- [Exercise brief] In this exercise, print only the lines of the records below from the one with "- Atualizar dependências regularmente" through the one with "不得佛塔四边烧死尸使臭气来入。尸叉罽赖尼。如上(二)。", inclusive. Pictures are not part of the copy.

- [Entries supplied]
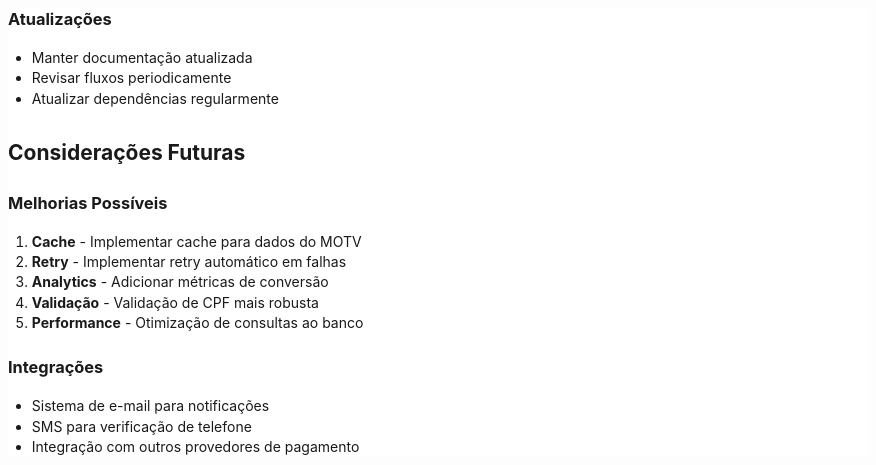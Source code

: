 ### Atualizações
- Manter documentação atualizada
- Revisar fluxos periodicamente
- Atualizar dependências regularmente

## Considerações Futuras

### Melhorias Possíveis
1. **Cache** - Implementar cache para dados do MOTV
2. **Retry** - Implementar retry automático em falhas
3. **Analytics** - Adicionar métricas de conversão
4. **Validação** - Validação de CPF mais robusta
5. **Performance** - Otimização de consultas ao banco

### Integrações
- Sistema de e-mail para notificações
- SMS para verificação de telefone
- Integração com outros provedores de pagamento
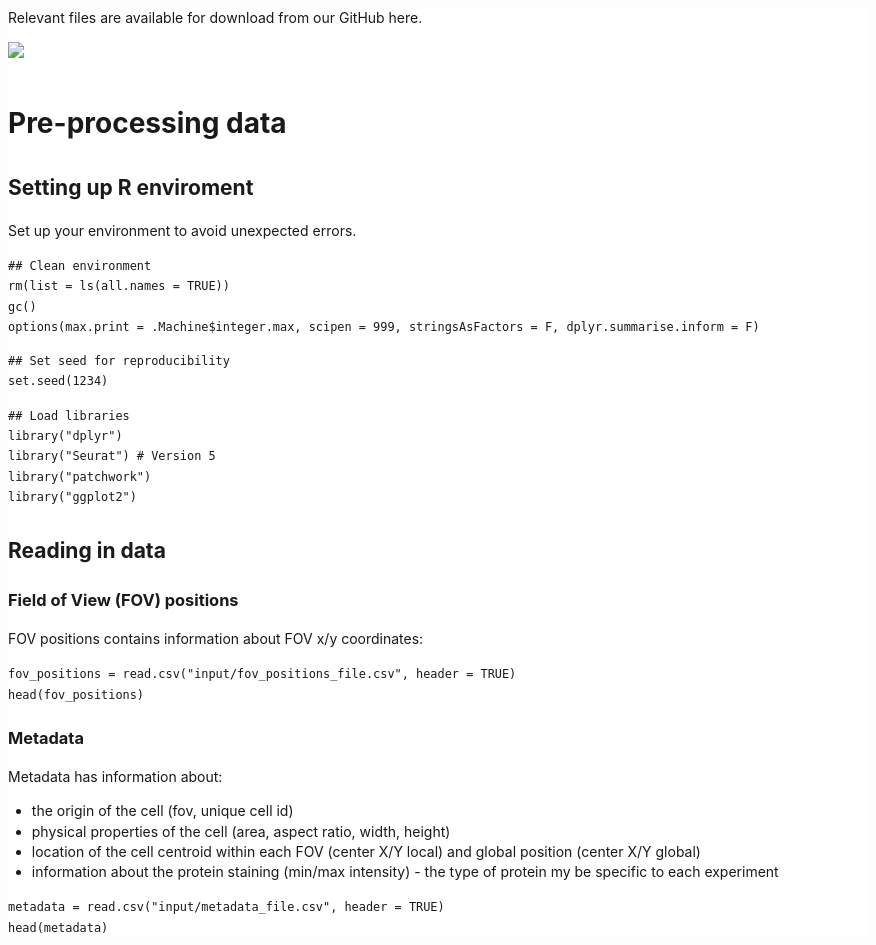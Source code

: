 Relevant files are available for download from our GitHub here.


![](images/sample_zoom.png)

# Pre-processing data 

## Setting up R enviroment 

Set up your environment to avoid unexpected errors.

```{r, results='hide'}
## Clean environment
rm(list = ls(all.names = TRUE)) 
gc()
options(max.print = .Machine$integer.max, scipen = 999, stringsAsFactors = F, dplyr.summarise.inform = F) 
```

```{r}
## Set seed for reproducibility
set.seed(1234)
```

```{r, results='hide',message=FALSE}
## Load libraries 
library("dplyr")
library("Seurat") # Version 5 
library("patchwork")
library("ggplot2")
```


## Reading in data 

### Field of View (FOV) positions

FOV positions contains information about FOV x/y coordinates:  
```{r}
fov_positions = read.csv("input/fov_positions_file.csv", header = TRUE)
head(fov_positions)
```

### Metadata

Metadata has information about:
- the origin of the cell (fov, unique cell id)
- physical properties of the cell (area, aspect ratio, width, height)
- location of the cell centroid within each FOV (center X/Y local) and global position (center X/Y global)
- information about the protein staining (min/max intensity) - the type of protein my be specific to each experiment

```{r}
metadata = read.csv("input/metadata_file.csv", header = TRUE)
head(metadata)
```
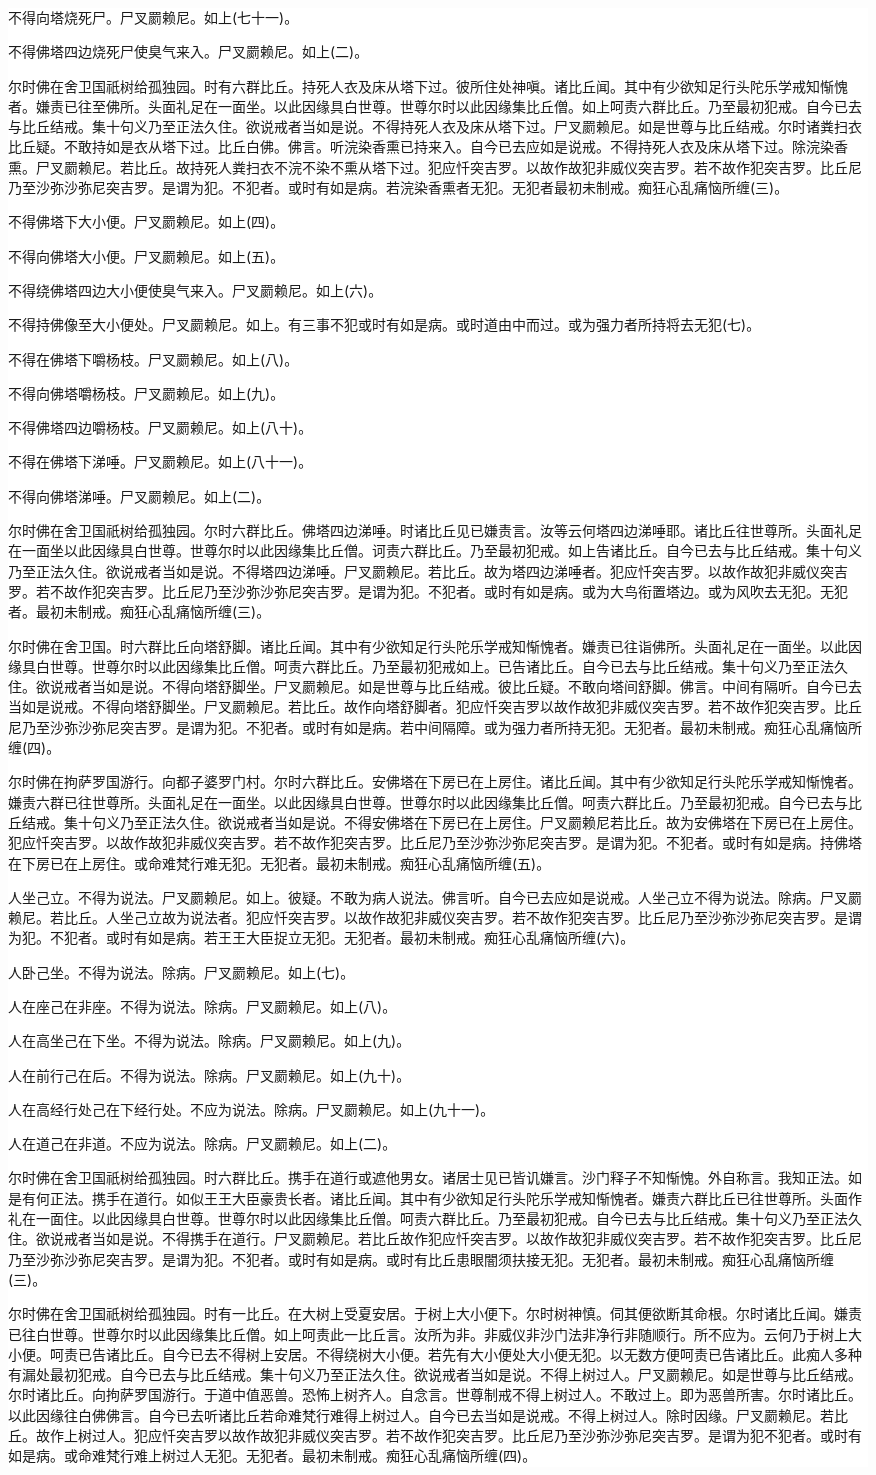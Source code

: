 不得向塔烧死尸。尸叉罽赖尼。如上(七十一)。

不得佛塔四边烧死尸使臭气来入。尸叉罽赖尼。如上(二)。

尔时佛在舍卫国祇树给孤独园。时有六群比丘。持死人衣及床从塔下过。彼所住处神嗔。诸比丘闻。其中有少欲知足行头陀乐学戒知惭愧者。嫌责已往至佛所。头面礼足在一面坐。以此因缘具白世尊。世尊尔时以此因缘集比丘僧。如上呵责六群比丘。乃至最初犯戒。自今已去与比丘结戒。集十句义乃至正法久住。欲说戒者当如是说。不得持死人衣及床从塔下过。尸叉罽赖尼。如是世尊与比丘结戒。尔时诸粪扫衣比丘疑。不敢持如是衣从塔下过。比丘白佛。佛言。听浣染香熏已持来入。自今已去应如是说戒。不得持死人衣及床从塔下过。除浣染香熏。尸叉罽赖尼。若比丘。故持死人粪扫衣不浣不染不熏从塔下过。犯应忏突吉罗。以故作故犯非威仪突吉罗。若不故作犯突吉罗。比丘尼乃至沙弥沙弥尼突吉罗。是谓为犯。不犯者。或时有如是病。若浣染香熏者无犯。无犯者最初未制戒。痴狂心乱痛恼所缠(三)。

不得佛塔下大小便。尸叉罽赖尼。如上(四)。

不得向佛塔大小便。尸叉罽赖尼。如上(五)。

不得绕佛塔四边大小便使臭气来入。尸叉罽赖尼。如上(六)。

不得持佛像至大小便处。尸叉罽赖尼。如上。有三事不犯或时有如是病。或时道由中而过。或为强力者所持将去无犯(七)。

不得在佛塔下嚼杨枝。尸叉罽赖尼。如上(八)。

不得向佛塔嚼杨枝。尸叉罽赖尼。如上(九)。

不得佛塔四边嚼杨枝。尸叉罽赖尼。如上(八十)。

不得在佛塔下涕唾。尸叉罽赖尼。如上(八十一)。

不得向佛塔涕唾。尸叉罽赖尼。如上(二)。

尔时佛在舍卫国祇树给孤独园。尔时六群比丘。佛塔四边涕唾。时诸比丘见已嫌责言。汝等云何塔四边涕唾耶。诸比丘往世尊所。头面礼足在一面坐以此因缘具白世尊。世尊尔时以此因缘集比丘僧。诃责六群比丘。乃至最初犯戒。如上告诸比丘。自今已去与比丘结戒。集十句义乃至正法久住。欲说戒者当如是说。不得塔四边涕唾。尸叉罽赖尼。若比丘。故为塔四边涕唾者。犯应忏突吉罗。以故作故犯非威仪突吉罗。若不故作犯突吉罗。比丘尼乃至沙弥沙弥尼突吉罗。是谓为犯。不犯者。或时有如是病。或为大鸟衔置塔边。或为风吹去无犯。无犯者。最初未制戒。痴狂心乱痛恼所缠(三)。

尔时佛在舍卫国。时六群比丘向塔舒脚。诸比丘闻。其中有少欲知足行头陀乐学戒知惭愧者。嫌责已往诣佛所。头面礼足在一面坐。以此因缘具白世尊。世尊尔时以此因缘集比丘僧。呵责六群比丘。乃至最初犯戒如上。已告诸比丘。自今已去与比丘结戒。集十句义乃至正法久住。欲说戒者当如是说。不得向塔舒脚坐。尸叉罽赖尼。如是世尊与比丘结戒。彼比丘疑。不敢向塔间舒脚。佛言。中间有隔听。自今已去当如是说戒。不得向塔舒脚坐。尸叉罽赖尼。若比丘。故作向塔舒脚者。犯应忏突吉罗以故作故犯非威仪突吉罗。若不故作犯突吉罗。比丘尼乃至沙弥沙弥尼突吉罗。是谓为犯。不犯者。或时有如是病。若中间隔障。或为强力者所持无犯。无犯者。最初未制戒。痴狂心乱痛恼所缠(四)。

尔时佛在拘萨罗国游行。向都子婆罗门村。尔时六群比丘。安佛塔在下房已在上房住。诸比丘闻。其中有少欲知足行头陀乐学戒知惭愧者。嫌责六群已往世尊所。头面礼足在一面坐。以此因缘具白世尊。世尊尔时以此因缘集比丘僧。呵责六群比丘。乃至最初犯戒。自今已去与比丘结戒。集十句义乃至正法久住。欲说戒者当如是说。不得安佛塔在下房已在上房住。尸叉罽赖尼若比丘。故为安佛塔在下房已在上房住。犯应忏突吉罗。以故作故犯非威仪突吉罗。若不故作犯突吉罗。比丘尼乃至沙弥沙弥尼突吉罗。是谓为犯。不犯者。或时有如是病。持佛塔在下房已在上房住。或命难梵行难无犯。无犯者。最初未制戒。痴狂心乱痛恼所缠(五)。

人坐己立。不得为说法。尸叉罽赖尼。如上。彼疑。不敢为病人说法。佛言听。自今已去应如是说戒。人坐己立不得为说法。除病。尸叉罽赖尼。若比丘。人坐己立故为说法者。犯应忏突吉罗。以故作故犯非威仪突吉罗。若不故作犯突吉罗。比丘尼乃至沙弥沙弥尼突吉罗。是谓为犯。不犯者。或时有如是病。若王王大臣捉立无犯。无犯者。最初未制戒。痴狂心乱痛恼所缠(六)。

人卧己坐。不得为说法。除病。尸叉罽赖尼。如上(七)。

人在座己在非座。不得为说法。除病。尸叉罽赖尼。如上(八)。

人在高坐己在下坐。不得为说法。除病。尸叉罽赖尼。如上(九)。

人在前行己在后。不得为说法。除病。尸叉罽赖尼。如上(九十)。

人在高经行处己在下经行处。不应为说法。除病。尸叉罽赖尼。如上(九十一)。

人在道己在非道。不应为说法。除病。尸叉罽赖尼。如上(二)。

尔时佛在舍卫国祇树给孤独园。时六群比丘。携手在道行或遮他男女。诸居士见已皆讥嫌言。沙门释子不知惭愧。外自称言。我知正法。如是有何正法。携手在道行。如似王王大臣豪贵长者。诸比丘闻。其中有少欲知足行头陀乐学戒知惭愧者。嫌责六群比丘已往世尊所。头面作礼在一面住。以此因缘具白世尊。世尊尔时以此因缘集比丘僧。呵责六群比丘。乃至最初犯戒。自今已去与比丘结戒。集十句义乃至正法久住。欲说戒者当如是说。不得携手在道行。尸叉罽赖尼。若比丘故作犯应忏突吉罗。以故作故犯非威仪突吉罗。若不故作犯突吉罗。比丘尼乃至沙弥沙弥尼突吉罗。是谓为犯。不犯者。或时有如是病。或时有比丘患眼闇须扶接无犯。无犯者。最初未制戒。痴狂心乱痛恼所缠(三)。

尔时佛在舍卫国祇树给孤独园。时有一比丘。在大树上受夏安居。于树上大小便下。尔时树神慎。伺其便欲断其命根。尔时诸比丘闻。嫌责已往白世尊。世尊尔时以此因缘集比丘僧。如上呵责此一比丘言。汝所为非。非威仪非沙门法非净行非随顺行。所不应为。云何乃于树上大小便。呵责已告诸比丘。自今已去不得树上安居。不得绕树大小便。若先有大小便处大小便无犯。以无数方便呵责已告诸比丘。此痴人多种有漏处最初犯戒。自今已去与比丘结戒。集十句义乃至正法久住。欲说戒者当如是说。不得上树过人。尸叉罽赖尼。如是世尊与比丘结戒。尔时诸比丘。向拘萨罗国游行。于道中值恶兽。恐怖上树齐人。自念言。世尊制戒不得上树过人。不敢过上。即为恶兽所害。尔时诸比丘。以此因缘往白佛佛言。自今已去听诸比丘若命难梵行难得上树过人。自今已去当如是说戒。不得上树过人。除时因缘。尸叉罽赖尼。若比丘。故作上树过人。犯应忏突吉罗以故作故犯非威仪突吉罗。若不故作犯突吉罗。比丘尼乃至沙弥沙弥尼突吉罗。是谓为犯不犯者。或时有如是病。或命难梵行难上树过人无犯。无犯者。最初未制戒。痴狂心乱痛恼所缠(四)。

- [Answer box]
- Atualizar dependências regularmente

## Considerações Futuras

### Melhorias Possíveis
1. **Cache** - Implementar cache para dados do MOTV
2. **Retry** - Implementar retry automático em falhas
3. **Analytics** - Adicionar métricas de conversão
4. **Validação** - Validação de CPF mais robusta
5. **Performance** - Otimização de consultas ao banco

### Integrações
- Sistema de e-mail para notificações
- SMS para verificação de telefone
- Integração com outros provedores de pagamento
Source code

: Relevant files are available for download from our GitHub here.


![](images/sample_zoom.png)

# Pre-processing data 

## Setting up R enviroment 

Set up your environment to avoid unexpected errors.

```{r, results='hide'}
## Clean environment
rm(list = ls(all.names = TRUE)) 
gc()
options(max.print = .Machine$integer.max, scipen = 999, stringsAsFactors = F, dplyr.summarise.inform = F) 
```

```{r}
## Set seed for reproducibility
set.seed(1234)
```

```{r, results='hide',message=FALSE}
## Load libraries 
library("dplyr")
library("Seurat") # Version 5 
library("patchwork")
library("ggplot2")
```


## Reading in data 

### Field of View (FOV) positions

FOV positions contains information about FOV x/y coordinates:  
```{r}
fov_positions = read.csv("input/fov_positions_file.csv", header = TRUE)
head(fov_positions)
```

### Metadata

Metadata has information about:
- the origin of the cell (fov, unique cell id)
- physical properties of the cell (area, aspect ratio, width, height)
- location of the cell centroid within each FOV (center X/Y local) and global position (center X/Y global)
- information about the protein staining (min/max intensity) - the type of protein my be specific to each experiment

```{r}
metadata = read.csv("input/metadata_file.csv", header = TRUE)
head(metadata)
```
Source code

: 不得向塔烧死尸。尸叉罽赖尼。如上(七十一)。

不得佛塔四边烧死尸使臭气来入。尸叉罽赖尼。如上(二)。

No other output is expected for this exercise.